It is said that Chaucer wrote these lines:
"But for my daughter Julian,
I would she were well bolted with a Bridle,
That leaves her work to play the clack,
And lets her wheel stand idle;
For it serves not for she-ministers,
Farriers nor Furriers,
Cobblers nor Button-makers,
To descant on the Bible."
Mr. Andrews has confined his account of curious punishments mainly to
England and Scotland. Our Puritan ancestors must, we think, have seen
some of the instruments of torture here described, and perhaps some of
our great-great, etc., grandmothers may have been "ducked" or
"silenced by a brank" many years before the sailing of the "Mayflower"

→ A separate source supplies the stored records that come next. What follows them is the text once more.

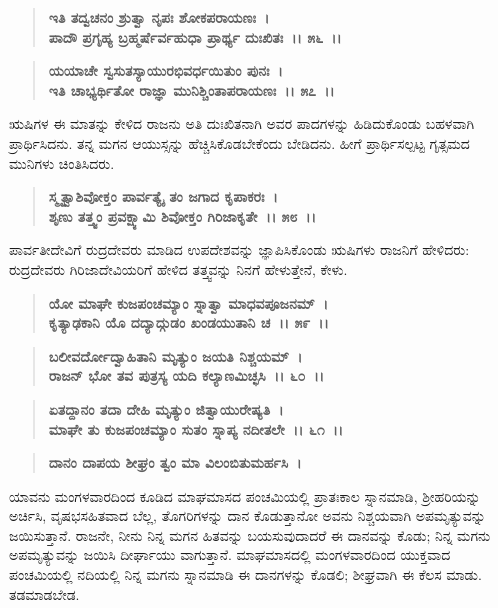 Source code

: \begin{verse}
\textbf{ಇತಿ ತದ್ವಚನಂ ಶ್ರುತ್ವಾ ನೃಪಃ ಶೋಕಪರಾಯಣಃ~।}\\\textbf{ಪಾದೌ ಪ್ರಗೃಹ್ಯ ಬ್ರಹ್ಮರ್ಷೆರ್ವಹುಧಾ ಪ್ರಾರ್ಥ್ಯ ದುಃಖಿತಃ~।। ೫೬~।। }
\end{verse}

\begin{verse}
\textbf{ಯಯಾಚೇ ಸ್ವಸುತಸ್ಯಾಯುರಭಿವರ್ಧಯಿತುಂ ಪುನಃ~।}\\\textbf{ಇತಿ ಚಾಭ್ಯರ್ಥಿತೋ ರಾಜ್ಞಾ ಮುನಿಶ್ಚಿಂತಾಪರಾಯಣಃ~।। ೫೭~।।}
\end{verse}

ಋಷಿಗಳ ಈ ಮಾತನ್ನು ಕೇಳಿದ ರಾಜನು ಅತಿ ದುಃಖಿತನಾಗಿ ಅವರ ಪಾದಗಳನ್ನು ಹಿಡಿದುಕೊಂಡು ಬಹಳವಾಗಿ ಪ್ರಾರ್ಥಿಸಿದನು. ತನ್ನ ಮಗನ ಆಯುಸ್ಸನ್ನು ಹೆಚ್ಚಿಸಿಕೊಡಬೇಕೆಂದು ಬೇಡಿದನು. ಹೀಗೆ ಪ್ರಾರ್ಥಿಸಲ್ಪಟ್ಟ ಗೃತ್ಸಮದ ಮುನಿಗಳು ಚಿಂತಿಸಿದರು.

\begin{verse}
\textbf{ಸ್ಮೃತ್ವಾಶಿವೋಕ್ತಂ ಪಾರ್ವತ್ಯೈ ತಂ ಜಗಾದ ಕೃಪಾಕರಃ~।}\\\textbf{ಶೃಣು ತತ್ತ್ವಂ ಪ್ರವಕ್ಷ್ಯಾಮಿ ಶಿವೋಕ್ತಂ ಗಿರಿಜಾಕೃತೇ~।। ೫೮~।।}
\end{verse}

ಪಾರ್ವತೀದೇವಿಗೆ ರುದ್ರದೇವರು ಮಾಡಿದ ಉಪದೇಶವನ್ನು ಜ್ಞಾಪಿಸಿಕೊಂಡು ಋಷಿಗಳು ರಾಜನಿಗೆ ಹೇಳಿದರು: ರುದ್ರದೇವರು ಗಿರಿಜಾದೇವಿಯರಿಗೆ ಹೇಳಿದ ತತ್ತ್ವವನ್ನು ನಿನಗೆ ಹೇಳುತ್ತೇನೆ, ಕೇಳು.

\begin{verse}
\textbf{ಯೋ ಮಾಘೇ ಕುಜಪಂಚಮ್ಯಾಂ ಸ್ನಾತ್ವಾ ಮಾಧವಪೂಜನಮ್~।}\\\textbf{ಕೃತ್ಯಾಢಕಾನಿ ಯೊ ದದ್ಯಾದ್ಗುಡಂ ಖಂಡಯುತಾನಿ ಚ~।। ೫೯~।।} 
\end{verse}

\begin{verse}
\textbf{ಬಲೀವರ್ದೋದ್ವಾಹಿತಾನಿ ಮೃತ್ಯುಂ ಜಯತಿ ನಿಶ್ಚಯಮ್~।}\\\textbf{ರಾಜನ್ ಭೋ ತವ ಪುತ್ರಸ್ಯ ಯದಿ ಕಲ್ಯಾಣಮಿಚ್ಛಸಿ~।। ೬೦~।। }
\end{verse}

\begin{verse}
\textbf{ಏತದ್ದಾನಂ ತದಾ ದೇಹಿ ಮೃತ್ಯುಂ ಜಿತ್ವಾಯುರೇಷ್ಯತಿ~।}\\\textbf{ಮಾಘೇ ತು ಕುಜಪಂಚಮ್ಯಾಂ ಸುತಂ ಸ್ನಾಪ್ಯ ನದೀತಲೇ~।। ೬೧~।। }
\end{verse}

\begin{verse}
\textbf{ದಾನಂ ದಾಪಯ ಶೀಘ್ರಂ ತ್ವಂ ಮಾ ವಿಲಂಬಿತುಮರ್ಹಸಿ~।}
\end{verse}

ಯಾವನು ಮಂಗಳವಾರದಿಂದ ಕೂಡಿದ ಮಾಘಮಾಸದ ಪಂಚಮಿಯಲ್ಲಿ ಪ್ರಾತಃಕಾಲ ಸ್ನಾನಮಾಡಿ, ಶ‍್ರೀಹರಿಯನ್ನು ಅರ್ಚಿಸಿ, ವೃಷಭಸಹಿತವಾದ ಬೆಲ್ಲ, ತೊಗರಿಗಳನ್ನು ದಾನ ಕೊಡುತ್ತಾನೋ ಅವನು ನಿಶ್ಚಯವಾಗಿ ಅಪಮೃತ್ಯುವನ್ನು ಜಯಿಸುತ್ತಾನೆ. ರಾಜನೇ, ನೀನು ನಿನ್ನ ಮಗನ ಹಿತವನ್ನು ಬಯಸುವುದಾದರೆ ಈ ದಾನವನ್ನು ಕೊಡು; ನಿನ್ನ ಮಗನು ಅಪಮೃತ್ಯುವನ್ನು ಜಯಿಸಿ ದೀರ್ಘಾಯು ವಾಗುತ್ತಾನೆ. ಮಾಘಮಾಸದಲ್ಲಿ ಮಂಗಳವಾರದಿಂದ ಯುಕ್ತವಾದ ಪಂಚಮಿಯಲ್ಲಿ ನದಿಯಲ್ಲಿ ನಿನ್ನ ಮಗನು ಸ್ನಾನಮಾಡಿ ಈ ದಾನಗಳನ್ನು ಕೊಡಲಿ; ಶೀಘ್ರವಾಗಿ ಈ ಕೆಲಸ ಮಾಡು. ತಡಮಾಡಬೇಡ.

or the "Lyon" or the "Angel Gabriel."
-------------------------
It was once the custom in New England for a sermon to be preached
before the prisoner upon the day of his execution. In the
"Massachusetts Gazette," Dec. 26, 1786, is the following notice:--
SALEM, _Dec._ 23. Thursday last, being the day appointed for the
execution of Isaac Coombs, an Indian, with whose crime and
sentence the publick have before been made acquainted, the
unfortunate criminal was in the forenoon conducted to the
Tabernacle, where a Sermon, which we are told was well adapted to
the melancholy occasion, was preached by the Rev.